• DESCRIPTION OF THE TASK: Word for word, print out all of the data, omitting every image.

• INPUT RECORDS:
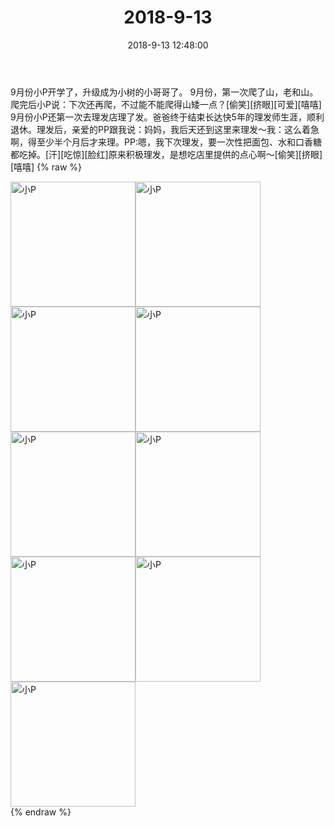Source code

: ﻿---
title: "2018-9-13"
date: 2018-9-13 12:48:00
tags: 文字
categories: 妈妈
---
9月份小P开学了，升级成为小树的小哥哥了。
9月份，第一次爬了山，老和山。爬完后小P说：下次还再爬，不过能不能爬得山矮一点？[偷笑][挤眼][可爱][嘻嘻]
9月份小P还第一次去理发店理了发。爸爸终于结束长达快5年的理发师生涯，顺利退休。理发后，亲爱的PP跟我说：妈妈，我后天还到这里来理发～我：这么着急啊，得至少半个月后才来理。PP:嗯，我下次理发，要一次性把面包、水和口香糖都吃掉。[汗][吃惊][脸红]原来积极理发，是想吃店里提供的点心啊～[偷笑][挤眼][嘻嘻]
{% raw %}
<div style="width:500 px">
<div style="float:left; width:100 px"><img src="/images/微信图片_20190213144113.jpg" width="200" alt="小P"></div>
<div style="float:left; width:100 px"><img src="/images/微信图片_20190213144117.jpg" width="200" alt="小P"></div>
<div style="float:left; width:100 px"><img src="/images/微信图片_20190213144121.jpg" width="200" alt="小P"></div>
<div style="float:left; width:100 px"><img src="/images/微信图片_20190213144125.jpg" width="200" alt="小P"></div>
<div style="float:left; width:100 px"><img src="/images/微信图片_20190213144130.jpg" width="200" alt="小P"></div>
<div style="float:left; width:100 px"><img src="/images/微信图片_20190213144135.jpg" width="200" alt="小P"></div>
<div style="float:left; width:100 px"><img src="/images/微信图片_20190213144139.jpg" width="200" alt="小P"></div>
<div style="float:left; width:100 px"><img src="/images/微信图片_20190213144143.jpg" width="200" alt="小P"></div>
<div style="float:left; width:100 px"><img src="/images/微信图片_20190213144147.jpg" width="200" alt="小P"></div>
<div style="clear:both"></div>
</div>
{% endraw %}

• ANSWER FOR THE TASK:
Source code

: ﻿---
title: "2018-9-13"
date: 2018-9-13 12:48:00
tags: 文字
categories: 妈妈
---
9月份小P开学了，升级成为小树的小哥哥了。
9月份，第一次爬了山，老和山。爬完后小P说：下次还再爬，不过能不能爬得山矮一点？[偷笑][挤眼][可爱][嘻嘻]
9月份小P还第一次去理发店理了发。爸爸终于结束长达快5年的理发师生涯，顺利退休。理发后，亲爱的PP跟我说：妈妈，我后天还到这里来理发～我：这么着急啊，得至少半个月后才来理。PP:嗯，我下次理发，要一次性把面包、水和口香糖都吃掉。[汗][吃惊][脸红]原来积极理发，是想吃店里提供的点心啊～[偷笑][挤眼][嘻嘻]
{% raw %}
<div style="width:500 px">
<div style="float:left; width:100 px"><img src="/images/微信图片_20190213144113.jpg" width="200" alt="小P"></div>
<div style="float:left; width:100 px"><img src="/images/微信图片_20190213144117.jpg" width="200" alt="小P"></div>
<div style="float:left; width:100 px"><img src="/images/微信图片_20190213144121.jpg" width="200" alt="小P"></div>
<div style="float:left; width:100 px"><img src="/images/微信图片_20190213144125.jpg" width="200" alt="小P"></div>
<div style="float:left; width:100 px"><img src="/images/微信图片_20190213144130.jpg" width="200" alt="小P"></div>
<div style="float:left; width:100 px"><img src="/images/微信图片_20190213144135.jpg" width="200" alt="小P"></div>
<div style="float:left; width:100 px"><img src="/images/微信图片_20190213144139.jpg" width="200" alt="小P"></div>
<div style="float:left; width:100 px"><img src="/images/微信图片_20190213144143.jpg" width="200" alt="小P"></div>
<div style="float:left; width:100 px"><img src="/images/微信图片_20190213144147.jpg" width="200" alt="小P"></div>
<div style="clear:both"></div>
</div>
{% endraw %}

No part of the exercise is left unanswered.